Being a Pastor’s Kid

I was born as a Pastor's kid. Some call it a ‘privilege’; some call it a ‘pain’. I call it a ’PURPOSE’
Being a Pastor's Kid

I was born as a Pastor’s kid. Some call it a ‘privilege’; some call it a ‘pain’. I call it a ’PURPOSE’. I believe there is a reason why we’re born into a particular family.  If I were asked this question a few years ago, I would have called it a ‘Pain’ as well.

As fancy as it seems, being a PK (Pastor’s Kid) is not easy. There are those who look up to you and think you would never do wrong, while there are others who wait for you to fall. I grew up frustrated trying to be the “good girl” I was expected to be. I was forced to feel emotions I didn’t want to, I had to put a smile on my face although I was crying inside, and I had to pretend everything was perfect to satisfy the image of being a ‘PK’. I was torn between the image I had to portray for society and the person I truly wanted to be.

I am a human being, I make mistakes, I fall, I break down just as any other girl my age would. But then why was it that a PK had higher repercussions than the others?  Why were others not judged the way I was, for being just like everyone else?

I was blessed to be raised by parents who loved me for who I am and treated me like a regular child but somewhere deep inside I knew that if I slipped, my parents would be blamed. We live in a society where “public image” holds great value, which in turn causes bias expectations.

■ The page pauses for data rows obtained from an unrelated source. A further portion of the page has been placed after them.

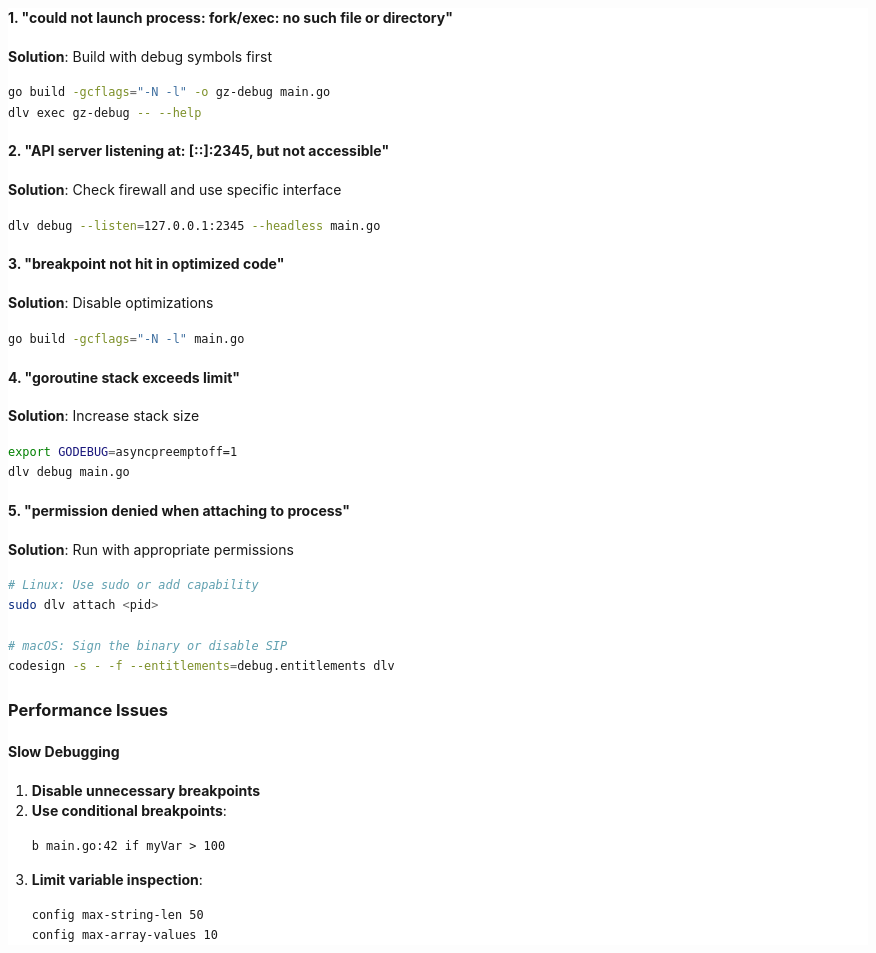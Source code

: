 #### 1. "could not launch process: fork/exec: no such file or directory"

**Solution**: Build with debug symbols first

```bash
go build -gcflags="-N -l" -o gz-debug main.go
dlv exec gz-debug -- --help
```

#### 2. "API server listening at: \[::\]:2345, but not accessible"

**Solution**: Check firewall and use specific interface

```bash
dlv debug --listen=127.0.0.1:2345 --headless main.go
```

#### 3. "breakpoint not hit in optimized code"

**Solution**: Disable optimizations

```bash
go build -gcflags="-N -l" main.go
```

#### 4. "goroutine stack exceeds limit"

**Solution**: Increase stack size

```bash
export GODEBUG=asyncpreemptoff=1
dlv debug main.go
```

#### 5. "permission denied when attaching to process"

**Solution**: Run with appropriate permissions

```bash
# Linux: Use sudo or add capability
sudo dlv attach <pid>

# macOS: Sign the binary or disable SIP
codesign -s - -f --entitlements=debug.entitlements dlv
```

### Performance Issues

#### Slow Debugging

1. **Disable unnecessary breakpoints**
1. **Use conditional breakpoints**:
   ```
   b main.go:42 if myVar > 100
   ```
1. **Limit variable inspection**:
   ```
   config max-string-len 50
   config max-array-values 10
   ```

And expectations inevitably brew judgment. Even as it is written “Thou shall not judge”; at the end of the day we are all human beings living in a judgmental society. Matthew 7:12 says, “So in everything, do to others what you would have them do to you”.

Why is it so easy for us to expect from others what we do not practice ourselves? Why is it that we rarely take the time to understand the reasons behind a person’s behavior? Or perhaps take the time to completely comprehend their story?

It’s easy to point the finger at another person’s flaws, while equally difficult to find those flaws in you. Putting somebody up on a pedestal will always lead to disappointment. Remind yourself that before being a leader or a role model, they are only human. Humans Disappoint, God Doesn’t. Give God his rightful place in your heart.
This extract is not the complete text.